John Grohol wrote:
Hi, excuse my ignorance... But after searching for information on this for the past 2 hours, I can't seem to find any FAQ or simple instruction set on what to do with with the new XML dumps provided at http://download.wikimedia.org/ The sole link provided on the page mentions nothing of the new XML format, or what to do with it. Searching through this mailing list hasn't shed much more light.

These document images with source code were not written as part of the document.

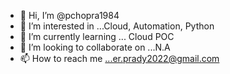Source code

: - 👋 Hi, I’m @pchopra1984
- 👀 I’m interested in ...Cloud, Automation, Python
- 🌱 I’m currently learning ... Cloud POC
- 💞️ I’m looking to collaborate on ...N.A
- 📫 How to reach me ...er.prady2022@gmail.com

<!---
pchopra1984/pchopra1984 is a ✨ special ✨ repository because its `README.md` (this file) appears on your GitHub profile.
You can click the Preview link to take a look at your changes.
--->
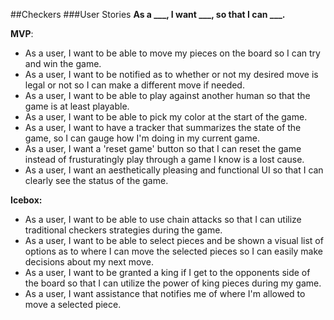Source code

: ##Checkers
###User Stories
**As a ___, I want ___, so that I can ___.**


**MVP**:
- As a user, I want to be able to move my pieces on the board so I can try and win the game.
- As a user, I want to be notified as to whether or not my desired move is legal or not so I can make a different move if needed.
- As a user, I want to be able to play against another human so that the game is at least playable.
- As a user, I want to be able to pick my color at the start of the game.
- As a user, I want to have a tracker that summarizes the state of the game, so I can gauge how I'm doing in my current game.
- As a user, I want a 'reset game' button so that I can reset the game instead of frusturatingly play through a game I know is a lost cause.
- As a user, I want an aesthetically pleasing and functional UI so that I can clearly see the status of the game.

**Icebox:**
- As a user, I want to be able to use chain attacks so that I can utilize traditional checkers strategies during the game.
- As a user, I want to be able to select pieces and be shown a visual list of options as to where I can move the selected pieces so I can easily make decisions about my next move.
- As a user, I want to be granted a king if I get to the opponents side of the board so that I can utilize the power of king pieces during my game.
- As a user, I want assistance that notifies me of where I'm allowed to move a selected piece.
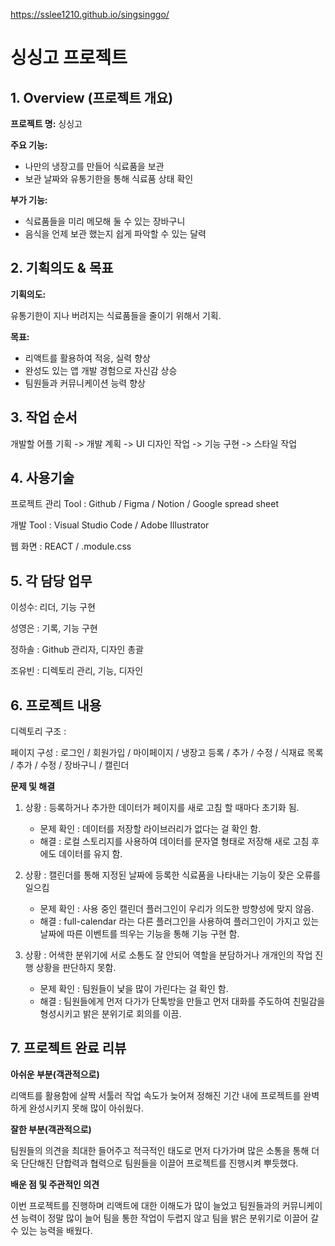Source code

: https://sslee1210.github.io/singsinggo/
# 싱싱고 프로젝트

## 1. Overview (프로젝트 개요)

**프로젝트 명:** 싱싱고

**주요 기능:**

- 나만의 냉장고를 만들어 식료품을 보관
- 보관 날짜와 유통기한을 통해 식료품 상태 확인

**부가 기능:**

- 식료품들을 미리 메모해 둘 수 있는 장바구니
- 음식을 언제 보관 했는지 쉽게 파악할 수 있는 달력

## 2. 기획의도 & 목표

**기획의도:**

유통기한이 지나 버려지는 식료품들을 줄이기 위해서 기획.

**목표:**

- 리액트를 활용하여 적응, 실력 향상
- 완성도 있는 앱 개발 경험으로 자신감 상승
- 팀원들과 커뮤니케이션 능력 향상

## 3. 작업 순서

개발할 어플 기획 -> 개발 계획 -> UI 디자인 작업 -> 기능 구현 -> 스타일 작업

## 4. 사용기술

프로젝트 관리 Tool : Github / Figma / Notion / Google spread sheet

개발 Tool : Visual Studio Code / Adobe Illustrator

웹 화면 : REACT / .module.css

## 5. 각 담당 업무

이성수: 리더, 기능 구현

성영은 : 기록, 기능 구현

정하솔 : Github 관리자, 디자인 총괄

조유빈 : 디렉토리 관리, 기능, 디자인

## 6. 프로젝트 내용

디렉토리 구조 :

페이지 구성 : 로그인 / 회원가입 / 마이페이지 / 냉장고 등록 / 추가 / 수정 / 식재료 목록 / 추가 / 수정 / 장바구니 / 캘린더

**문제 및 해결**

1. 상황 : 등록하거나 추가한 데이터가 페이지를 새로 고침 할 때마다 초기화 됨.
    - 문제 확인 : 데이터를 저장할 라이브러리가 없다는 걸 확인 함.
    - 해결 : 로컬 스토리지를 사용하여 데이터를 문자열 형태로 저장해 새로 고침 후에도 데이터를 유지 함.

2. 상황 : 캘린더를 통해 지정된 날짜에 등록한 식료품을 나타내는 기능이 잦은 오류를 일으킴
    - 문제 확인 : 사용 중인 캘린더 플러그인이 우리가 의도한 방향성에 맞지 않음.
    - 해결 : full-calendar 라는 다른 플러그인을 사용하여 플러그인이 가지고 있는 날짜에 따른 이벤트를 띄우는 기능을 통해 기능 구현 함.

3. 상황 : 어색한 분위기에 서로 소통도 잘 안되어 역할을 분담하거나 개개인의 작업 진행 상황을 판단하지 못함.
    - 문제 확인 : 팀원들이 낯을 많이 가린다는 걸 확인 함.
    - 해결 : 팀원들에게 먼저 다가가 단톡방을 만들고 먼저 대화를 주도하여 친밀감을 형성시키고 밝은 분위기로 회의를 이끔.

## 7. 프로젝트 완료 리뷰

**아쉬운 부분(객관적으로)**

리액트를 활용함에 살짝 서툴러 작업 속도가 늦어져 정해진 기간 내에 프로젝트를 완벽하게 완성시키지 못해 많이 아쉬웠다.

**잘한 부분(객관적으로)**

팀원들의 의견을 최대한 들어주고 적극적인 태도로 먼저 다가가며 많은 소통을 통해 더욱 단단해진 단합력과 협력으로 팀원들을 이끌어 프로젝트를 진행시켜 뿌듯했다.

**배운 점 및 주관적인 의견**

이번 프로젝트를 진행하며 리액트에 대한 이해도가 많이 늘었고 팀원들과의 커뮤니케이션 능력이 정말 많이 늘어 팀을 통한 작업이 두렵지 않고 팀을 밝은 분위기로 이끌어 갈 수 있는 능력을 배웠다.
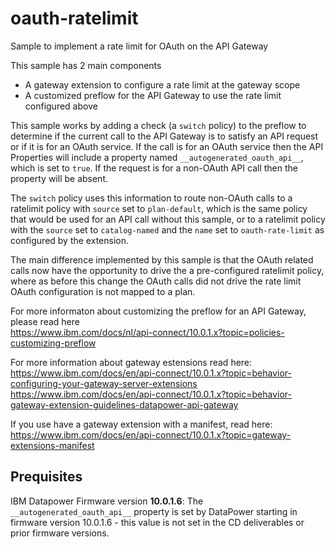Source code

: # oauth-ratelimit
Sample to implement a rate limit for OAuth on the API Gateway

This sample has 2 main components
 - A gateway extension to configure a rate limit at the gateway scope
 - A customized preflow for the API Gateway to use the rate limit configured above

This sample works by adding a check (a `switch` policy) to the preflow to determine if the current call to the API Gateway is to satisfy an API request or if it is for an OAuth service. If the call is for an OAuth service then the API Properties will include a property named `__autogenerated_oauth_api__`, which is set to `true`. If the request is for a non-OAuth API call then the property will be absent. 

The `switch` policy uses this information to route non-OAuth calls to a ratelimit policy with `source` set to `plan-default`, which is the same policy that would be used for an API call without this sample, or to a ratelimit policy with the `source` set to `catalog-named` and the `name` set to `oauth-rate-limit` as configured by the extension. 

The main difference implemented by this sample is that the OAuth related calls now have the opportunity to drive the a pre-configured ratelimit policy, where as before this change the OAuth calls did not drive the rate limit OAuth configuration is not mapped to a plan. 

For more informaton about customizing the preflow for an API Gateway, please read here<br/>
https://www.ibm.com/docs/nl/api-connect/10.0.1.x?topic=policies-customizing-preflow

For more information about gateway estensions read here:<br/>
https://www.ibm.com/docs/en/api-connect/10.0.1.x?topic=behavior-configuring-your-gateway-server-extensions <br/>
https://www.ibm.com/docs/en/api-connect/10.0.1.x?topic=behavior-gateway-extension-guidelines-datapower-api-gateway

If you use have a gateway extension with a manifest, read here:<br/>
https://www.ibm.com/docs/en/api-connect/10.0.1.x?topic=gateway-extensions-manifest


## Prequisites

IBM Datapower Firmware version **10.0.1.6**: The `__autogenerated_oauth_api__` property is set by DataPower starting in firmware version 10.0.1.6 - this value is not set in the CD deliverables or prior firmware versions.   
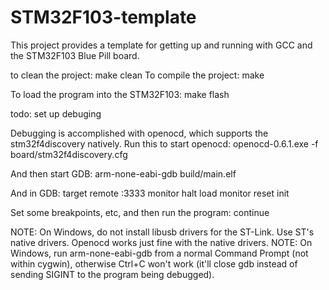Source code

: # STM32F103-template
This project provides a template for getting up and running with GCC and the STM32F103 Blue Pill board.

to clean the project:
	make clean
To compile the project:
	make

To load the program into the STM32F103:
	make flash

todo: set up debuging


Debugging is accomplished with openocd, which supports the stm32f4discovery natively.
Run this to start openocd:
	openocd-0.6.1.exe -f board/stm32f4discovery.cfg

And then start GDB:
	arm-none-eabi-gdb build/main.elf

And in GDB:
	target remote :3333
	monitor halt
	load
	monitor reset init

Set some breakpoints, etc, and then run the program:
	continue




NOTE: On Windows, do not install libusb drivers for the ST-Link. Use ST's native drivers. Openocd works just fine with the native drivers.
NOTE: On Windows, run arm-none-eabi-gdb from a normal Command Prompt (not within cygwin), otherwise Ctrl+C won't work (it'll close gdb instead of sending SIGINT to the program being debugged).
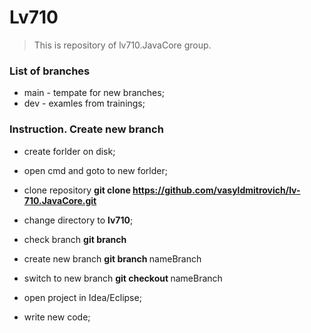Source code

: # Lv710

> This is repository of lv710.JavaCore group.

### List of branches

- main - tempate for new branches;
- dev - examles from trainings;

### Instruction. Create new branch

- create forlder on disk;
- open cmd and goto to new forlder;
- clone repository **git clone https://github.com/vasyldmitrovich/lv-710.JavaCore.git**

- change directory to **lv710**;
- check branch **git branch**
- create new branch **git branch <NAME>** nameBranch 
- switch to new branch **git checkout <NAME>** nameBranch
- open project in Idea/Eclipse;
- write new code;
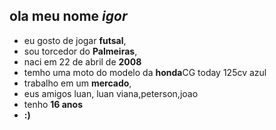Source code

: ## ola meu nome *igor*
- eu gosto de jogar **futsal**,
- sou torcedor do **Palmeiras**,
- naci em 22 de abril de **2008**
- temho uma moto do modelo da **honda**CG today 125cv azul
- trabalho em um **mercado**,
- eus amigos luan, luan viana,peterson,joao
- tenho **16 anos**
- **:)**


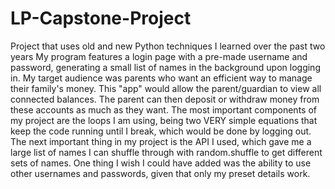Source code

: # LP-Capstone-Project
Project that uses old and new Python techniques I learned over the past two years
My program features a login page with a pre-made username and password, generating a small list of names in the background upon logging in.
My target audience was parents who want an efficient way to manage their family's money.
This "app" would allow the parent/guardian to view all connected balances. The parent can then deposit or withdraw money from these accounts as much as they want.
The most important components of my project are the loops I am using, being two VERY simple equations that keep the code running until I break, which would be done by logging out. The next important thing in my project is the API I used, which gave me a large list of names I can shuffle through with random.shuffle to get different sets of names.
One thing I wish I could have added was the ability to use other usernames and passwords, given that only my preset details work.

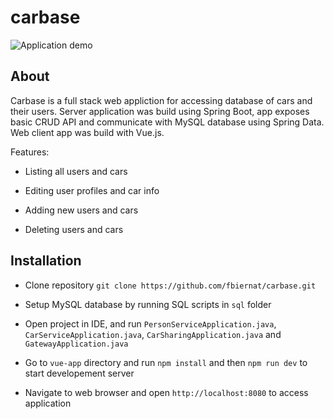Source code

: # carbase

![Application demo](video/showcase.gif)

## About
Carbase is a full stack web appliction for accessing database of cars and their users. Server application was build using Spring Boot, app exposes basic CRUD API and communicate with MySQL database using Spring Data. Web client app was build with Vue.js.

Features:

* Listing all users and cars

* Editing user profiles and car info

* Adding new users and cars

* Deleting users and cars

## Installation
* Clone repository `git clone https://github.com/fbiernat/carbase.git`

* Setup MySQL database by running SQL scripts in `sql` folder

* Open project in IDE, and run `PersonServiceApplication.java`, `CarServiceApplication.java`, `CarSharingApplication.java` and `GatewayApplication.java`

* Go to `vue-app` directory and run `npm install` and then `npm run dev` to start developement server

* Navigate to web browser and open `http://localhost:8080` to access application

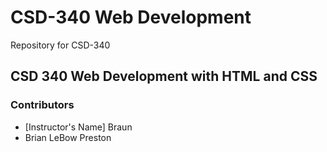 # CSD-340 Web Development
Repository for CSD-340

## CSD 340 Web Development with HTML and CSS

### Contributors
- [Instructor's Name] Braun
- Brian LeBow Preston
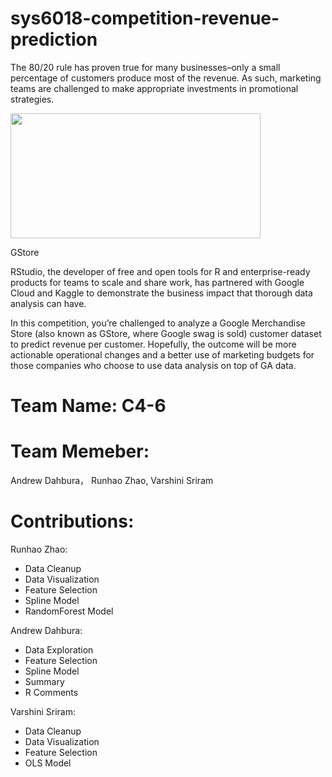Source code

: # sys6018-competition-revenue-prediction
The 80/20 rule has proven true for many businesses–only a small percentage of customers produce most of the revenue. As such, marketing teams are challenged to make appropriate investments in promotional strategies.

<img height=200px width = 400px src="https://storage.googleapis.com/kaggle-media/competitions/RStudio/google_store.jpg">

GStore

RStudio, the developer of free and open tools for R and enterprise-ready products for teams to scale and share work, has partnered with Google Cloud and Kaggle to demonstrate the business impact that thorough data analysis can have.

In this competition, you’re challenged to analyze a Google Merchandise Store (also known as GStore, where Google swag is sold) customer dataset to predict revenue per customer. Hopefully, the outcome will be more actionable operational changes and a better use of marketing budgets for those companies who choose to use data analysis on top of GA data.

# Team Name: C4-6

# Team Memeber:
Andrew Dahbura， Runhao Zhao, Varshini Sriram

# Contributions:
Runhao Zhao: 
- Data Cleanup
- Data Visualization
- Feature Selection
- Spline Model
- RandomForest Model

Andrew Dahbura:
- Data Exploration
- Feature Selection
- Spline Model
- Summary
- R Comments

Varshini Sriram:
- Data Cleanup
- Data Visualization
- Feature Selection
- OLS Model


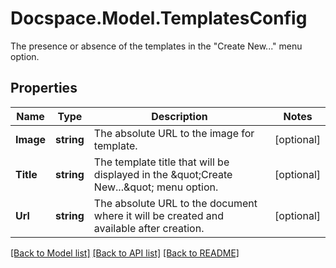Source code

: # Docspace.Model.TemplatesConfig
The presence or absence of the templates in the \"Create New...\" menu option.

## Properties

Name | Type | Description | Notes
------------ | ------------- | ------------- | -------------
**Image** | **string** | The absolute URL to the image for template. | [optional] 
**Title** | **string** | The template title that will be displayed in the \&quot;Create New...\&quot; menu option. | [optional] 
**Url** | **string** | The absolute URL to the document where it will be created and available after creation. | [optional] 

[[Back to Model list]](../README.md#documentation-for-models) [[Back to API list]](../README.md#documentation-for-api-endpoints) [[Back to README]](../README.md)

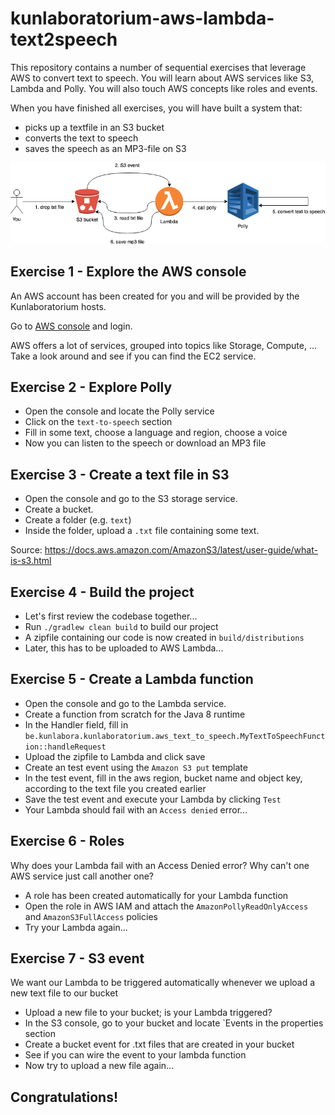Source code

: # kunlaboratorium-aws-lambda-text2speech

This repository contains a number of sequential exercises that leverage AWS to convert text to speech.
You will learn about AWS services like S3, Lambda and Polly.
You will also touch AWS concepts like roles and events.

When you have finished all exercises, you will have built a system that:
- picks up a textfile in an S3 bucket
- converts the text to speech
- saves the speech as an MP3-file on S3

![doc/diagram.png](doc/diagram.png)

## Exercise 1 - Explore the AWS console

An AWS account has been created for you and will be provided by the Kunlaboratorium hosts.

Go to [AWS console](console.aws.amazon.com) and login.

AWS offers a lot of services, grouped into topics like Storage, Compute, ...
Take a look around and see if you can find the EC2 service.


## Exercise 2 - Explore Polly

* Open the console and locate the Polly service
* Click on the `text-to-speech` section
* Fill in some text, choose a language and region, choose a voice
* Now you can listen to the speech or download an MP3 file


## Exercise 3 - Create a text file in S3

* Open the console and go to the S3 storage service.
* Create a bucket.
* Create a folder (e.g. `text`)
* Inside the folder, upload a `.txt` file containing some text.

Source: https://docs.aws.amazon.com/AmazonS3/latest/user-guide/what-is-s3.html


## Exercise 4 - Build the project

* Let's first review the codebase together...
* Run `./gradlew clean build` to build our project
* A zipfile containing our code is now created in `build/distributions`
* Later, this has to be uploaded to AWS Lambda...


## Exercise 5 - Create a Lambda function

* Open the console and go to the Lambda service.
* Create a function from scratch for the Java 8 runtime
* In the Handler field, fill in `be.kunlabora.kunlaboratorium.aws_text_to_speech.MyTextToSpeechFunction::handleRequest`
* Upload the zipfile to Lambda and click save
* Create an test event using the `Amazon S3 put` template
* In the test event, fill in the aws region, bucket name and object key, according to the text file you created earlier
* Save the test event and execute your Lambda by clicking `Test`
* Your Lambda should fail with an `Access denied` error...  


## Exercise 6 - Roles

Why does your Lambda fail with an Access Denied error?
Why can't one AWS service just call another one?

* A role has been created automatically for your Lambda function
* Open the role in AWS IAM and attach the `AmazonPollyReadOnlyAccess` and `AmazonS3FullAccess` policies
* Try your Lambda again... 


## Exercise 7 - S3 event

We want our Lambda to be triggered automatically whenever we upload a new text file to our bucket

* Upload a new file to your bucket; is your Lambda triggered?
* In the S3 console, go to your bucket and locate `Events in the properties section
* Create a bucket event for .txt files that are created in your bucket
* See if you can wire the event to your lambda function
* Now try to upload a new file again...


## Congratulations!
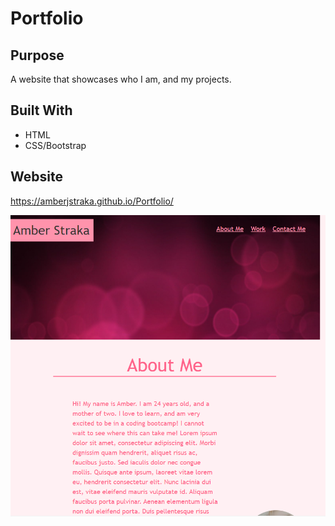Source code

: # Portfolio

## Purpose
A website that showcases who I am, and my projects.

## Built With
* HTML
* CSS/Bootstrap

## Website
https://amberjstraka.github.io/Portfolio/

![image](./assets/images/Screenshot.png)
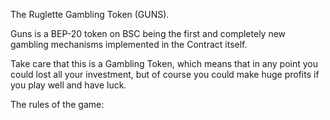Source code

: The Ruglette Gambling Token (GUNS).

Guns is a BEP-20 token on BSC being the first and completely new gambling mechanisms implemented in the Contract itself.

Take care that this is a Gambling Token, which means that in any point you could lost all your investment, but of course you could make huge profits if you play well and have luck.

The rules of the game:


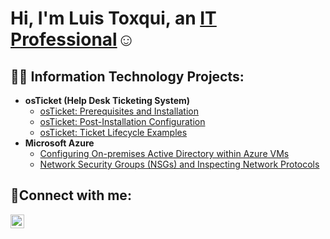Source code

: <h1>Hi, I'm Luis Toxqui, an <a href="www.linkedin.com/in/luis-toxqui-b19572130">IT Professional</a>☺</h1>

<h2>👨‍💻 Information Technology Projects:</h2>

- <b>osTicket (Help Desk Ticketing System)</b>
  - [osTicket: Prerequisites and Installation](https://github.com/LuisToxqui2023/osticket-prereqs)
  - [osTicket: Post-Installation Configuration](https://github.com/LuisToxqui2023/post-install-config)
  - [osTicket: Ticket Lifecycle Examples](https://github.com/LuisToxqui2023/ticket-lifecycle)
- <b>Microsoft Azure</b>
  - [Configuring On-premises Active Directory within Azure VMs](https://github.com/LuisToxqui2023/configure-ad)
  - [Network Security Groups (NSGs) and Inspecting Network Protocols](https://github.com/joshmadakorcc/azure-network-protocols)

<h2>🤳Connect with me:</h2>

[<img align="left" alt="Josh | LinkedIn" width="22px" src="https://cdn.jsdelivr.net/npm/simple-icons@v3/icons/linkedin.svg" />][linkedin]


[linkedin]: https://www.linkedin.com/in/luis-toxqui-b19572130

Well, you can do anything you like with it. ;) The XML source should be pretty self-explanatory about its contents; you should also find a description of the format at http://meta.wikimedia.org/wiki/Help:Export
If you want to import it into a MediaWiki 1.5 instance, the currently canonical way would be:
* Install a fresh wiki running MediaWiki 1.5rc4. * Set up AdminSettings.php if necessary; command-line access is required. * Pipe the file to importDump.php: gzip -dc pages_full.xml.gz | php importDump.php
Any help would be very much appreciated (even a pointer to a page that explains how to import these files into a 1.3.x or 1.4.xsystem...)!
I've been working on a utility for filtering the XML backup dump files; it'll be used as part of our backup procedure for creating filtered dumps as well as the complete ones.
For extra fun I've included an output mode to generate SQL statements in 1.4 or 1.5 schema which could be then read into an already-initialized database.
At the moment this is command-line only, and the SQL mode is basically completely untested. In the future it should be better tested and I may add a GUI front-end and a helper for creating and initializing a database.
The tool is written in C# and runs on the cross-platform Mono runtime, and should also run on .NET 1.1 if you're a Microsoft person. As it's new I don't have a binary release yet, but source and a makefile for compiling with Mono are in our CVS repository:
http://cvs.sourceforge.net/viewcvs.py/wikipedia/mwdumper/
You might run it something like this: gzip -dc pages_full.xml.gz | mono mwdumper.exe --format=sql:1.4 > curold.sql
Then import the SQL into an installed MediaWiki 1.4 database. (The cur and old tables should be _empty_ at this point; if using the installer there will be data in there, so delete it first.)
-- brion vibber (brion @ pobox.com)